How do we respond?

On her blog, TechnoTuesday, Cathy Nelson shared a dilemma many librarians (and tech staff) face.

How do we keep from getting demoralized when we are truly attempting to raise the caliber of an assignment and teachers feel they are too busy or too concerned with an upcoming standardized test or just reluctant about accepting our feedback?

Part of the problem, I think is that we aren’t partners with teachers in these sorts of situations.  Much too often, it feels as though we(both tech and library staff) are add-ons, support staff, rather than collaborators.  We want to be partners, but perhaps we aren’t perceived that way.

How do we change that paradigm?  It is hard hard work, especially on a large staff, with teachers coming and going annually.   Headway can be gained, but then lost when teachers run out of time for planning or a particular year is very busy.  But to me that is a symptom that the paradigm hasn’t really changed–that teachers don’t want to bother you, or don’t perceive your role as one of collaborator.

Is that about you?  Well, sometimes, it is.  Sometimes it can be about your approach, true.  But it’s also about teacher training and teacher paradigms.  Teachers are soooo used to being independent entities(especially at the secondary level).  You close the door and teach your own class–and for many, it is rare to truly collaborate in instruction.  It’s just not the paradigm that the campus functions within, in general.

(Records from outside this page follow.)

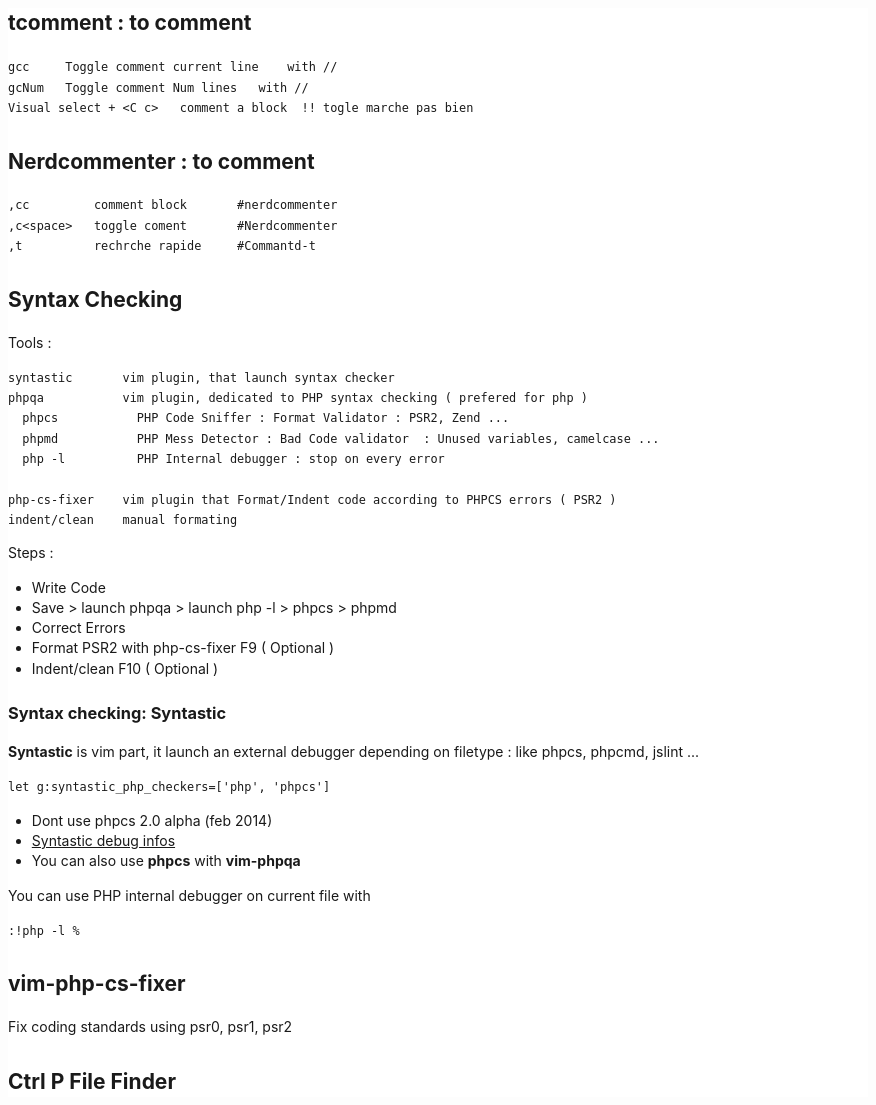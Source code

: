 ## tcomment : to comment

    gcc     Toggle comment current line    with //
    gcNum   Toggle comment Num lines   with //
    Visual select + <C c>   comment a block  !! togle marche pas bien   

## Nerdcommenter : to comment

    ,cc         comment block       #nerdcommenter
    ,c<space>   toggle coment       #Nerdcommenter
    ,t          rechrche rapide     #Commantd-t


## Syntax Checking 

Tools : 

    syntastic       vim plugin, that launch syntax checker
    phpqa           vim plugin, dedicated to PHP syntax checking ( prefered for php ) 
      phpcs           PHP Code Sniffer : Format Validator : PSR2, Zend ...  
      phpmd           PHP Mess Detector : Bad Code validator  : Unused variables, camelcase ...
      php -l          PHP Internal debugger : stop on every error  

    php-cs-fixer    vim plugin that Format/Indent code according to PHPCS errors ( PSR2 )
    indent/clean    manual formating

Steps : 

* Write Code
* Save > launch phpqa > launch  php -l > phpcs > phpmd 
* Correct Errors
* Format PSR2 with php-cs-fixer F9 ( Optional ) 
* Indent/clean  F10  ( Optional ) 


### Syntax checking: Syntastic 

**Syntastic** is vim part, it launch an external debugger depending on filetype :  like phpcs, phpcmd, jslint ...

    let g:syntastic_php_checkers=['php', 'phpcs']

* Dont use phpcs 2.0 alpha  (feb 2014)
* [Syntastic debug infos](https://github.com/scrooloose/syntastic/issues/989)
* You can also use **phpcs** with **vim-phpqa**

You can use PHP internal debugger on current file with 

    :!php -l % 

## vim-php-cs-fixer  

Fix coding standards using psr0, psr1, psr2

## Ctrl P File Finder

So is it any surprise that teachers wouldn’t be accustomed to having instructional partners?

Consequently, part of our job becomes p.r.–being invitational, doing workshops, attending committee meetings, going to departments.  And even with doing all that, sometimes the paradigm still doesn’t shift for a majority of teachers.

So it can be very frustrating.

Let’s say we could redo things from scratch.  What would be an ideal way to improve the environment for collaboration for teachers?

–Leadership–how can the principal create an environment where teacher collaboration is the norm, not the exception?  How can department chairs encourage this as well?

–Technology use–What technologies could be used to encourage collaboration?  Always a good question since sometimes teachers are reluctant to try things outside their “route”, so to speak.

–College level teacher training–How could the student teaching experience change so that collaboration is an expected part of the process, and valued?   It still seems the process is to place a student teacher with one cooperating teacher, to work basically only with that person, and little training is given in terms of how the roles of other staff help a teacher.  Why not train student teachers on how to work with librarians, tech staff, counselors?  And share with them in their college programs how those staff members could be helpful?

–Our own approach–Our own approach has to be respectful of classroom priorities, both the theoretical and the practical ones.   We have to find inroads that meet teachers where they live.  We have to continue to share our message and our vision for our school and for our students.

Cathy shares an excellent description of engaged learning:

Students love assignments that call for creativity, collaboration, choice, authenticity, and excitement. They don’t even realize the assignments are standards-based and that they are learning.

How do we share that message with teachers effectively, in a manner that it gets heard?

One of the things that makes this task so difficult is that it is ongoing.  There’s never a point at which you think–oh, the entire campus gets it.  Teachers come and go, pressures change, leadership changes, and so it seems like it is an ongoing, evolving effort that one makes.

At times like this, I think again of Anne Lamott’s wise words–how do we change things?  “Bird by bird.  Bird by bird.”

Ideas?  How do we work towards changing the paradigm?

Photo credits:

Two Willet shorebirds in silhouette on wet sand during a golden sunset on Morro Strand State Beach in Morro Bay, CA

Paradigm Think Modern

2 thoughts on “How do we respond?

  1. Carolyn,

    We’ve been addressing this at our school too. It’s a difficult one. I think part of the solution is getting the faculty heads on board and building resources for their specific curriculum, such as building pathfinders for research we know every class will be doing. And being as visible as possible, too, at meetings and in committees. But it’s frustrating when you make your “services” (or willingness to collaborate)clear, and people aren’t responsive.

    But I don’t know. Although staff change, I think that the presence of a “library culture” in a school does stick around, if it’s there. Creating it is the hard bit.

    Megan (Doing the TIB project with you)

  2. Yeah. It can be frustrating. As a “tech-integration facilitator”, (I hate that title.) I’ve noticed that if the school is very procedural (which most are), then things become even harder. Forms need to be filled out, plans set, meetings attended…and in the end, all this time spent doesn’t necessarily make for a better lesson. (It often prevents good lessons from happening in the first place.) Often, quick planning, based on things that matter to students and that are worthwhile, end up creating great lessons. This isn’t underplanning–it’s simply not complexifying unnecessarily and staying focused on things that will affect students’ lives.